If residents of Dover, PA., are visited with disaster anytime soon–a flood, an earthquake, a hail of fire and brimstone–no one can say Pat Robertson didn’t warn them. Doverites voted last week to oust all eight members up for re-election on the school board that had mandated the mention of “intelligent design,” or i.d., in biology classrooms. By doing so, the televangelist said on his TV talk show, The 700 Club, “you just voted God out of your city.”

Or at least out of science class. If the new school board changes the current policy, Dover’s ninth-graders will no longer be given a statement asserting that “the theory [of evolution] is not a fact” and that i.d.–the notion that some sort of mind guided the origin and development of life–is a valid alternative. Virtually no scientist agrees with i.d. proponents, and a group of Dover parents sued the board on the basis that i.d. is a religious, not a scientific, idea. That trial ended earlier this month, and the federal judge hearing the case will rule by January.

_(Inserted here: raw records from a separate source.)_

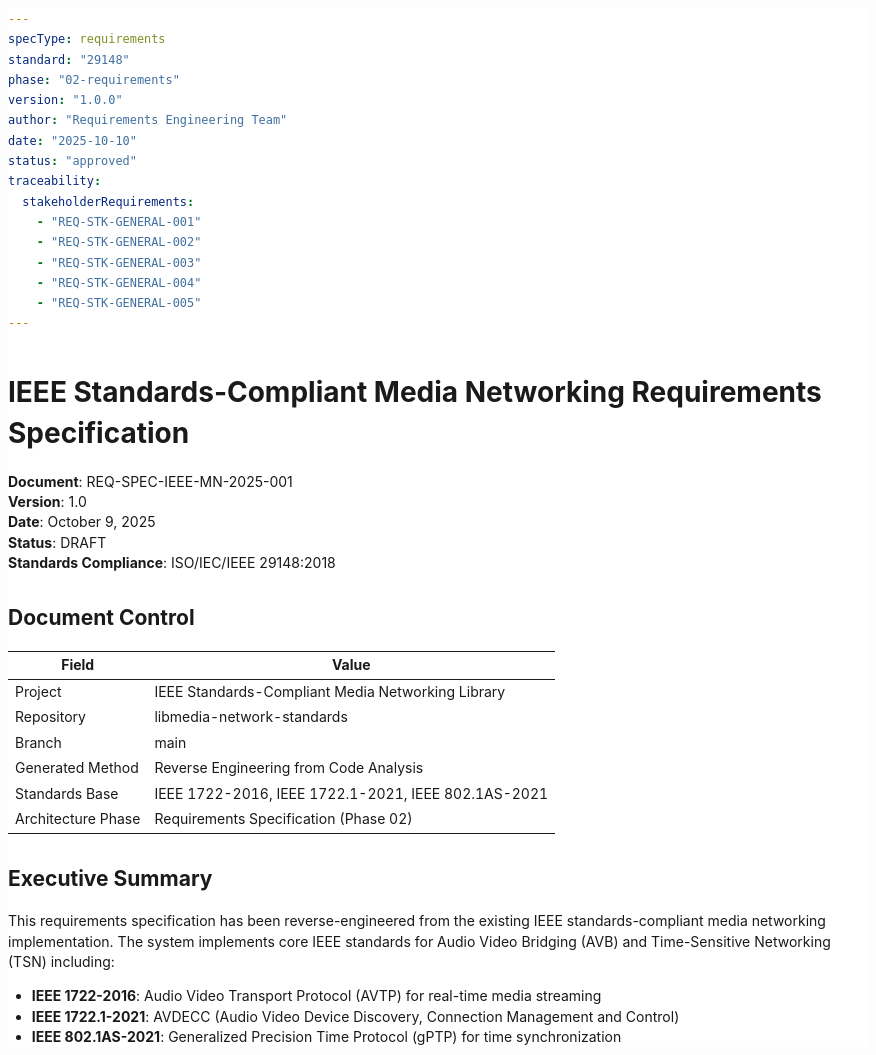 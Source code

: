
 ```yaml
---
specType: requirements
standard: "29148"
phase: "02-requirements"
version: "1.0.0"
author: "Requirements Engineering Team"
date: "2025-10-10"
status: "approved"
traceability:
  stakeholderRequirements:
    - "REQ-STK-GENERAL-001"
    - "REQ-STK-GENERAL-002"
    - "REQ-STK-GENERAL-003"
    - "REQ-STK-GENERAL-004"
    - "REQ-STK-GENERAL-005"
---
```


# IEEE Standards-Compliant Media Networking Requirements Specification

**Document**: REQ-SPEC-IEEE-MN-2025-001  
**Version**: 1.0  
**Date**: October 9, 2025  
**Status**: DRAFT  
**Standards Compliance**: ISO/IEC/IEEE 29148:2018

## Document Control

| Field | Value |
|-------|-------|
| Project | IEEE Standards-Compliant Media Networking Library |
| Repository | libmedia-network-standards |
| Branch | main |
| Generated Method | Reverse Engineering from Code Analysis |
| Standards Base | IEEE 1722-2016, IEEE 1722.1-2021, IEEE 802.1AS-2021 |
| Architecture Phase | Requirements Specification (Phase 02) |

## Executive Summary

This requirements specification has been reverse-engineered from the existing IEEE standards-compliant media networking implementation. The system implements core IEEE standards for Audio Video Bridging (AVB) and Time-Sensitive Networking (TSN) including:

- **IEEE 1722-2016**: Audio Video Transport Protocol (AVTP) for real-time media streaming
- **IEEE 1722.1-2021**: AVDECC (Audio Video Device Discovery, Connection Management and Control)
- **IEEE 802.1AS-2021**: Generalized Precision Time Protocol (gPTP) for time synchronization
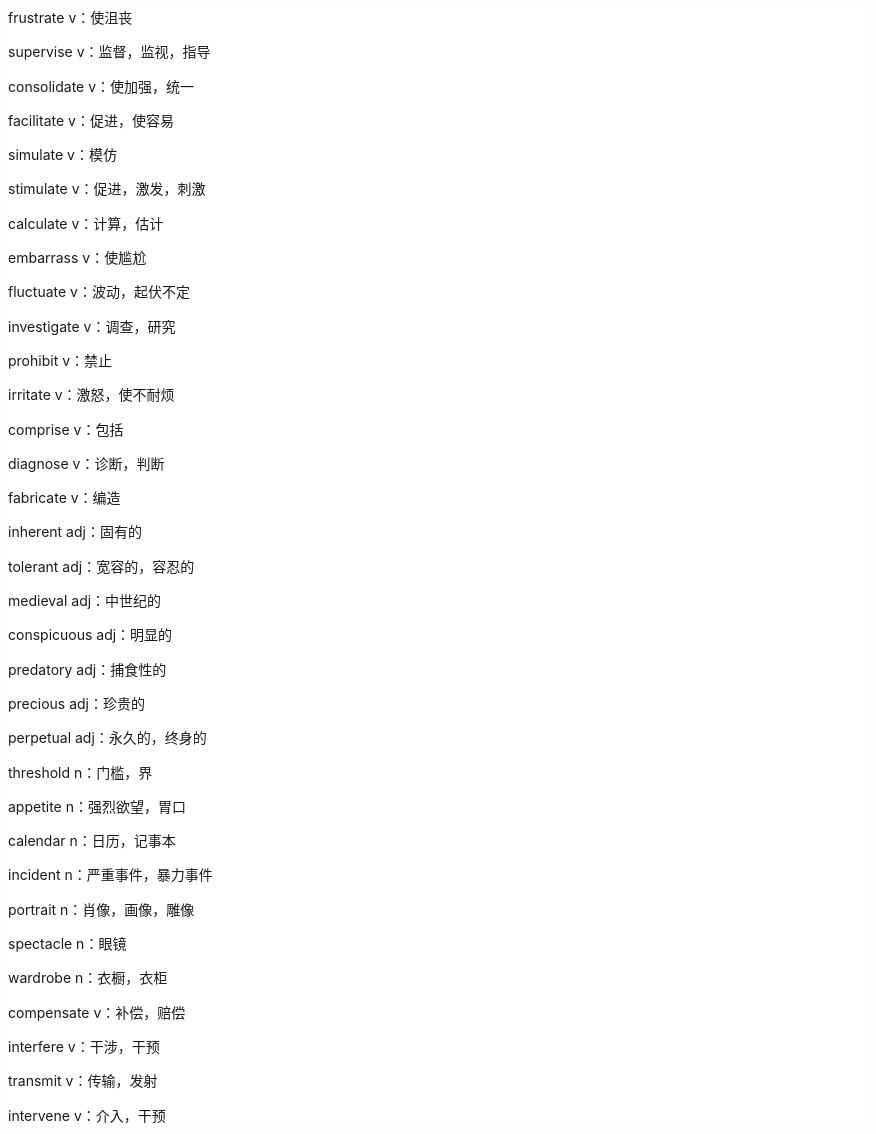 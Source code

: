 frustrate   v：使沮丧

supervise   v：监督，监视，指导

consolidate v：使加强，统一

facilitate  v：促进，使容易

simulate    v：模仿

stimulate   v：促进，激发，刺激

calculate   v：计算，估计

embarrass   v：使尴尬

fluctuate   v：波动，起伏不定

investigate v：调查，研究

prohibit    v：禁止

irritate    v：激怒，使不耐烦

comprise    v：包括

diagnose    v：诊断，判断

fabricate   v：编造

inherent    adj：固有的

tolerant    adj：宽容的，容忍的

medieval    adj：中世纪的

conspicuous adj：明显的

predatory   adj：捕食性的

precious    adj：珍贵的

perpetual   adj：永久的，终身的

threshold   n：门槛，界

appetite    n：强烈欲望，胃口

calendar    n：日历，记事本

incident    n：严重事件，暴力事件

portrait    n：肖像，画像，雕像

spectacle   n：眼镜

wardrobe    n：衣橱，衣柜

compensate  v：补偿，赔偿

interfere   v：干涉，干预

transmit    v：传输，发射

intervene   v：介入，干预
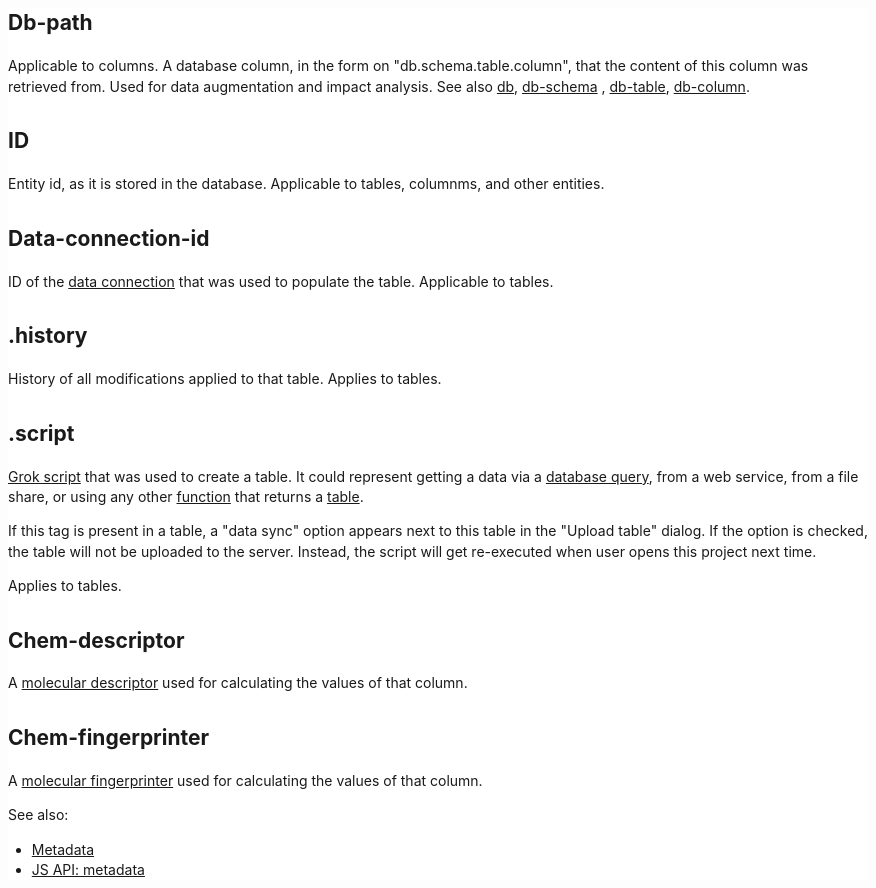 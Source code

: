 ## Db-path

Applicable to columns. A database column, in the form on "db.schema.table.column", that the content of this column was
retrieved from. Used for data augmentation and impact analysis. See also [db](#db), [db-schema](#db-schema)
, [db-table](#db-table), [db-column](#db-column).

## ID

Entity id, as it is stored in the database. Applicable to tables, columnms, and other entities.

## Data-connection-id

ID of the [data connection](../access/access.md#data-connection) that was used to populate the table. Applicable to tables.

## .history

History of all modifications applied to that table. Applies to tables.

## .script

[Grok script](../datagrok/grok-script.md) that was used to create a table. It could represent getting a data via
a [database query](../access/access.md#data-query), from a web service, from a file share, or using any
other [function](../datagrok/concepts/functions/functions.md) that returns a [table](../datagrok/table.md).

If this tag is present in a table, a "data sync" option appears next to this table in the
"Upload table" dialog. If the option is checked, the table will not be uploaded to the server. Instead, the script will
get re-executed when user opens this project next time.

Applies to tables.

## Chem-descriptor

A [molecular descriptor](../domains/chem/descriptors.md) used for calculating the values of that column.

## Chem-fingerprinter

A [molecular fingerprinter](../domains/chem/fingerprints.md) used for calculating the values of that column.

See also:

* [Metadata](metadata.md)
* [JS API: metadata](https://public.datagrok.ai/js/samples/data-frame/metadata)
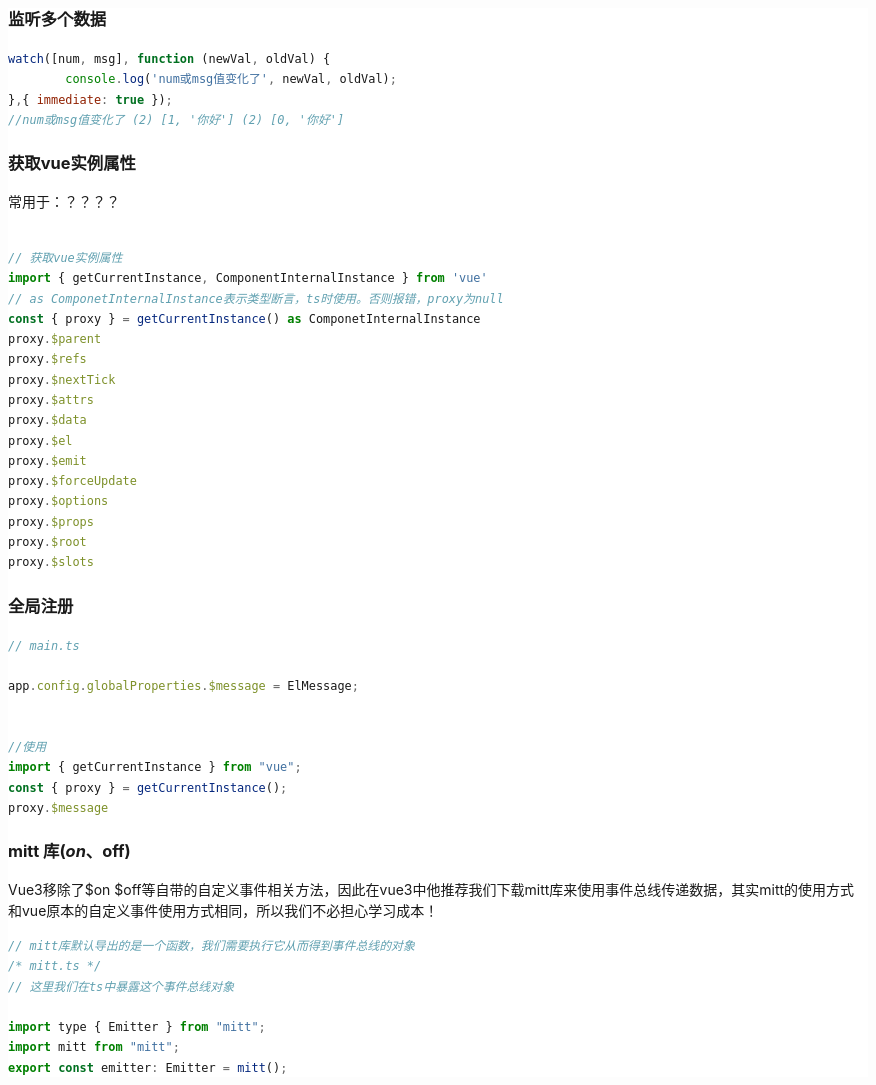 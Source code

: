 ### 监听多个数据

```js
watch([num, msg], function (newVal, oldVal) {
        console.log('num或msg值变化了', newVal, oldVal);
},{ immediate: true });
//num或msg值变化了 (2) [1, '你好'] (2) [0, '你好']
```

### 获取vue实例属性

常用于：？？？？

```js

// 获取vue实例属性
import { getCurrentInstance, ComponentInternalInstance } from 'vue'
// as ComponetInternalInstance表示类型断言，ts时使用。否则报错，proxy为null
const { proxy } = getCurrentInstance() as ComponetInternalInstance
proxy.$parent
proxy.$refs
proxy.$nextTick
proxy.$attrs
proxy.$data
proxy.$el
proxy.$emit
proxy.$forceUpdate
proxy.$options
proxy.$props    
proxy.$root
proxy.$slots
```

### 全局注册

```js
// main.ts
 
app.config.globalProperties.$message = ElMessage;
 
 
//使用
import { getCurrentInstance } from "vue";
const { proxy } = getCurrentInstance();
proxy.$message
```

### mitt 库($on、$off)

Vue3移除了$on $off等自带的自定义事件相关方法，因此在vue3中他推荐我们下载mitt库来使用事件总线传递数据，其实mitt的使用方式和vue原本的自定义事件使用方式相同，所以我们不必担心学习成本！

```js
// mitt库默认导出的是一个函数，我们需要执行它从而得到事件总线的对象
/* mitt.ts */
// 这里我们在ts中暴露这个事件总线对象
 
import type { Emitter } from "mitt";
import mitt from "mitt";
export const emitter: Emitter = mitt();
```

In Kansas, meanwhile, the state board of education headed in the opposite direction, voting 6-4 to change teaching standards to acknowledge the shortcomings of evolution–flaws that, again, are recognized by few scientists. The last time the Kansas board took such an action, in 1999, voters responded by kicking many of its members out of office, only to see conservatives eventually regain control. As for Dover, one of its newly elected board members, Judy McIlvaine, said she thinks her neighbors “will have the sense to realize [Robertson] is beyond the fringe.”